Although secondhand smoke has been linked to death and illness, a new study suggests that parents around the world do very little to protect their children from “passive smoking” exposure.
Heather Wipfli, Ph.D., project director at the Institute for Global Tobacco Control at the Johns Hopkins Bloomberg School of Public Health, and colleagues conducted home surveys in 31 countries.
Researchers examined the smoking histories of the adults in the homes, exposures to secondhand smoke inside the house and in the community, and attitudes toward smoking. They used air-sampling technology to gauge nicotine levels in homes and hair samples to measure individual exposure levels of non-smoking women and children.
The study appears in the April issue of the American Journal of Public Health.

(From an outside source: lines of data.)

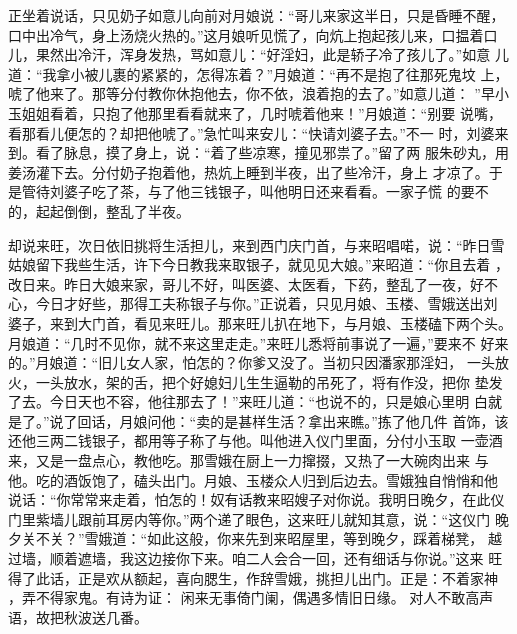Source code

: 正坐着说话，只见奶子如意儿向前对月娘说：“哥儿来家这半日，只是昏睡不醒，
口中出冷气，身上汤烧火热的。”这月娘听见慌了，向炕上抱起孩儿来，口揾着口
儿，果然出冷汗，浑身发热，骂如意儿：“好淫妇，此是轿子冷了孩儿了。”如意
儿道：“我拿小被儿裹的紧紧的，怎得冻着？”月娘道：“再不是抱了往那死鬼坟
上，唬了他来了。那等分付教你休抱他去，你不依，浪着抱的去了。”如意儿道：
”早小玉姐姐看着，只抱了他那里看看就来了，几时唬着他来！”月娘道：“别要
说嘴，看那看儿便怎的？却把他唬了。”急忙叫来安儿：“快请刘婆子去。”不一
时，刘婆来到。看了脉息，摸了身上，说：“着了些凉寒，撞见邪祟了。”留了两
服朱砂丸，用姜汤灌下去。分付奶子抱着他，热炕上睡到半夜，出了些冷汗，身上
才凉了。于是管待刘婆子吃了茶，与了他三钱银子，叫他明日还来看看。一家子慌
的要不的，起起倒倒，整乱了半夜。

却说来旺，次日依旧挑将生活担儿，来到西门庆门首，与来昭唱喏，说：“昨日雪
姑娘留下我些生活，许下今日教我来取银子，就见见大娘。”来昭道：“你且去着
，改日来。昨日大娘来家，哥儿不好，叫医婆、太医看，下药，整乱了一夜，好不
心，今日才好些，那得工夫称银子与你。”正说着，只见月娘、玉楼、雪娥送出刘
婆子，来到大门首，看见来旺儿。那来旺儿扒在地下，与月娘、玉楼磕下两个头。
月娘道：“几时不见你，就不来这里走走。”来旺儿悉将前事说了一遍，”要来不
好来的。”月娘道：“旧儿女人家，怕怎的？你爹又没了。当初只因潘家那淫妇，
一头放火，一头放水，架的舌，把个好媳妇儿生生逼勒的吊死了，将有作没，把你
垫发了去。今日天也不容，他往那去了！”来旺儿道：“也说不的，只是娘心里明
白就是了。”说了回话，月娘问他：“卖的是甚样生活？拿出来瞧。”拣了他几件
首饰，该还他三两二钱银子，都用等子称了与他。叫他进入仪门里面，分付小玉取
一壶酒来，又是一盘点心，教他吃。那雪娥在厨上一力撺掇，又热了一大碗肉出来
与他。吃的酒饭饱了，磕头出门。月娘、玉楼众人归到后边去。雪娥独自悄悄和他
说话：“你常常来走着，怕怎的！奴有话教来昭嫂子对你说。我明日晚夕，在此仪
门里紫墙儿跟前耳房内等你。”两个递了眼色，这来旺儿就知其意，说：“这仪门
晚夕关不关？”雪娥道：“如此这般，你来先到来昭屋里，等到晚夕，踩着梯凳，
越过墙，顺着遮墙，我这边接你下来。咱二人会合一回，还有细话与你说。”这来
旺得了此话，正是欢从额起，喜向腮生，作辞雪娥，挑担儿出门。正是：不着家神
，弄不得家鬼。有诗为证：
闲来无事倚门阑，偶遇多情旧日缘。
对人不敢高声语，故把秋波送几番。

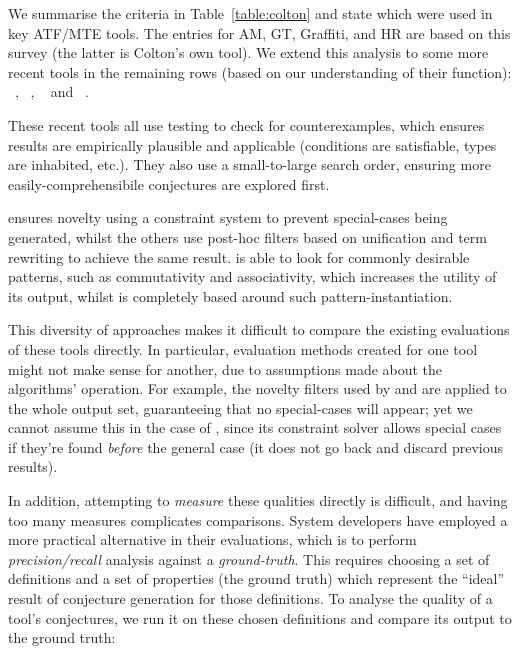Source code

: 

We summarise the criteria in Table~\ref{table:colton} and state which were used
in key ATF/MTE tools. The entries for AM, GT, Graffiti, \Bagai{} and HR are
based on this survey (the latter is Colton's own tool). We extend this analysis
to some more recent tools in the remaining rows (based on our understanding of
their function): \quickspec{}~\cite{QuickSpec},
\speculate{}~\cite{braquehais2017speculate},
\isacosy{}~\cite{Johansson.Dixon.Bundy:conjecture-generation}
and \isascheme{}~\cite{MontanoRivas2011}.

These recent tools all use testing to check for counterexamples, which ensures
results are empirically plausible and applicable (conditions are satisfiable,
types are inhabited, etc.). They also use a small-to-large search order,
ensuring more easily-comprehensibile conjectures are explored first.

\isacosy{} ensures novelty using a constraint system to prevent special-cases
being generated, whilst the others use post-hoc filters based on unification and
term rewriting to achieve the same result. \isacosy{} is able to look for
commonly desirable patterns, such as commutativity and associativity, which
increases the utility of its output, whilst \isascheme{} is completely based
around such pattern-instantiation.

This diversity of approaches makes it difficult to compare the existing
evaluations of these tools directly. In particular, evaluation methods created
for one tool might not make sense for another, due to assumptions made about
the algorithms' operation. For example, the novelty filters used by \quickspec{}
and \speculate{} are applied to the whole output set, guaranteeing that no
special-cases will appear; yet we cannot assume this in the case of \isacosy{},
since its constraint solver allows special cases if they're found \emph{before}
the general case (it does not go back and discard previous results).

In addition, attempting to \emph{measure} these qualities directly is difficult,
and having too many measures complicates comparisons. System developers have
employed a more practical alternative in their evaluations, which is to perform
\emph{precision/recall} analysis against a \emph{ground-truth}. This requires
choosing a set of definitions and a set of properties (the ground truth) which
represent the ``ideal'' result of conjecture generation for those definitions.
To analyse the quality of a tool's conjectures, we run it on these chosen
definitions and compare its output to the ground truth:

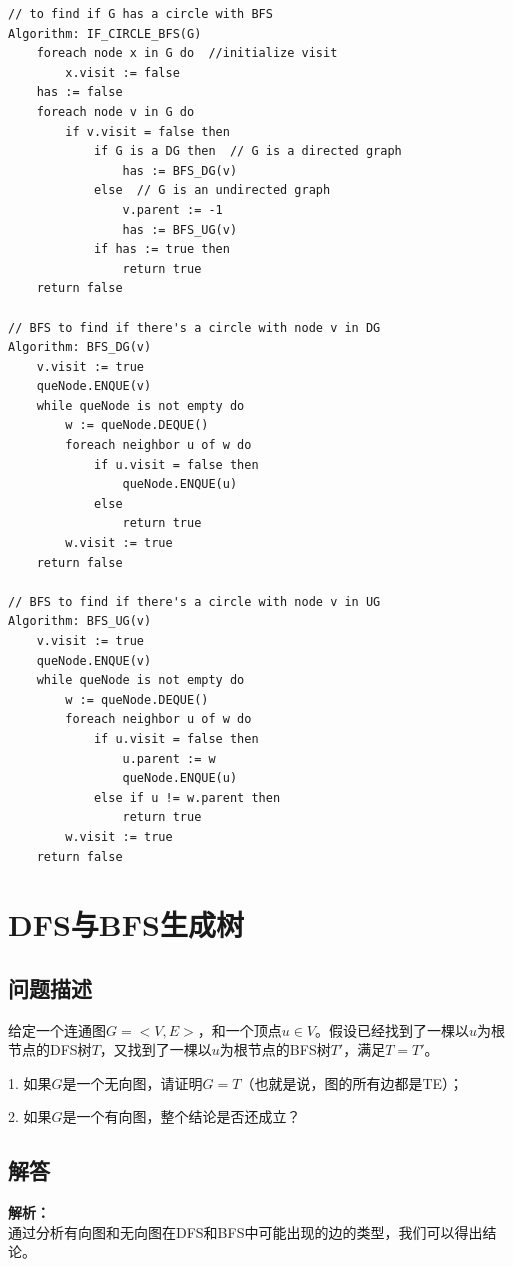 \documentclass{article}
\begin{document}
\begin{lstlisting}[style=algorithm]
// to find if G has a circle with BFS
Algorithm: IF_CIRCLE_BFS(G)
    foreach node x in G do  //initialize visit
        x.visit := false
    has := false
    foreach node v in G do
        if v.visit = false then
            if G is a DG then  // G is a directed graph
                has := BFS_DG(v)
            else  // G is an undirected graph
                v.parent := -1
                has := BFS_UG(v)
            if has := true then
                return true
    return false

// BFS to find if there's a circle with node v in DG
Algorithm: BFS_DG(v)
    v.visit := true
    queNode.ENQUE(v)
    while queNode is not empty do
        w := queNode.DEQUE()
        foreach neighbor u of w do
            if u.visit = false then
                queNode.ENQUE(u)
            else
                return true
        w.visit := true
    return false

// BFS to find if there's a circle with node v in UG
Algorithm: BFS_UG(v)
    v.visit := true
    queNode.ENQUE(v)
    while queNode is not empty do
        w := queNode.DEQUE()
        foreach neighbor u of w do
            if u.visit = false then
                u.parent := w
                queNode.ENQUE(u)
            else if u != w.parent then
                return true
        w.visit := true
    return false
\end{lstlisting}
\section{DFS与BFS生成树}
\subsection{问题描述}

给定一个连通图$G=<V,E>$，和一个顶点$u\in V$。假设已经找到了一棵以$u$为根节点的DFS树$T$，又找到了一棵以$u$为根节点的BFS树$T'$，满足$T=T'$。

1. 如果$G$是一个无向图，请证明$G=T$（也就是说，图的所有边都是TE）；

2. 如果$G$是一个有向图，整个结论是否还成立？

\subsection{解答}

\noindent\textbf{解析：}\\
通过分析有向图和无向图在DFS和BFS中可能出现的边的类型，我们可以得出结论。
\end{document}
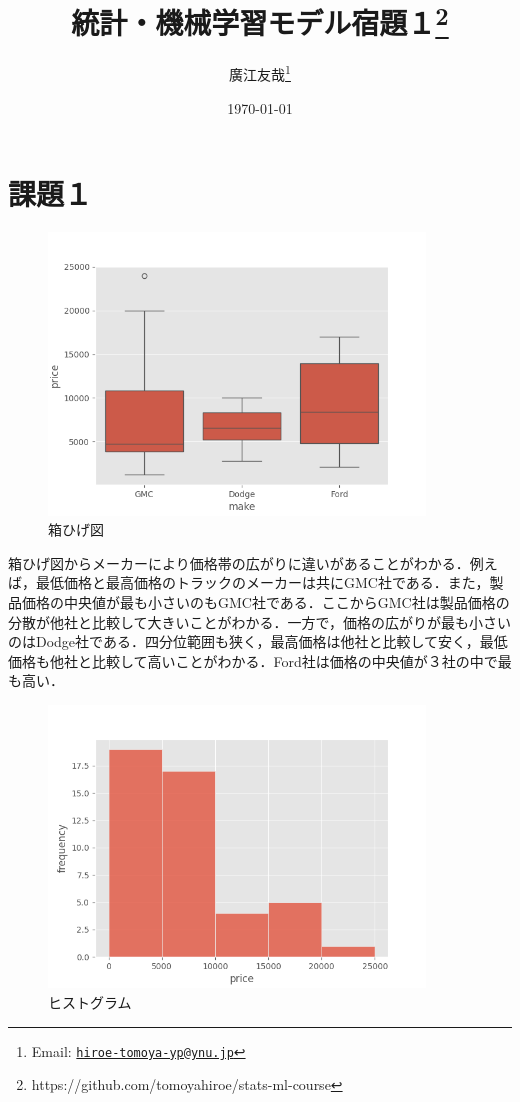 \documentclass[article]{jlreq}
\title{統計・機械学習モデル宿題１\footnote{https://github.com/tomoyahiroe/stats-ml-course}}
\author{廣江友哉\;2125178\thanks{Email: \texttt{\href{hiroe-tomoya-yp@ynu.jp}{hiroe-tomoya-yp@ynu.jp}}}}
\date{\today}
\begin{document}
\maketitle

\tableofcontents



\section{課題１}

\begin{figure}[H]
  \centering
  \includegraphics[width=100mm]{../plots/hw1/boxplot.png}
  \caption{箱ひげ図}
\end{figure}

箱ひげ図からメーカーにより価格帯の広がりに違いがあることがわかる．例えば，最低価格と最高価格のトラックのメーカーは共にGMC社である．また，製品価格の中央値が最も小さいのもGMC社である．ここからGMC社は製品価格の分散が他社と比較して大きいことがわかる．一方で，価格の広がりが最も小さいのはDodge社である．四分位範囲も狭く，最高価格は他社と比較して安く，最低価格も他社と比較して高いことがわかる．Ford社は価格の中央値が３社の中で最も高い．

\begin{figure}[H]
  \centering
  \includegraphics[width=100mm]{../plots/hw1/histogram.png}
  \caption{ヒストグラム}
\end{figure}
\end{document}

Concentrations of nicotine in the air were 17 times higher in households with smokers compared to those without, and nicotine concentrations were about 12.9 times higher in homes that permitted smoking compared to households that voluntarily banned it.
Researchers found nicotine even in homes without smokers, indicating that visitors and others sometimes smoked in the homes.
Children had higher levels of nicotine than women did, and among children living with a smoker, those under 5 years old had levels nearly twice as high as children ages 5 and older did.
The United States and Western Europe were not included in the study, which comprised seven Eastern European countries, nine countries in North and South America, 12 Asian countries and three in the Middle East.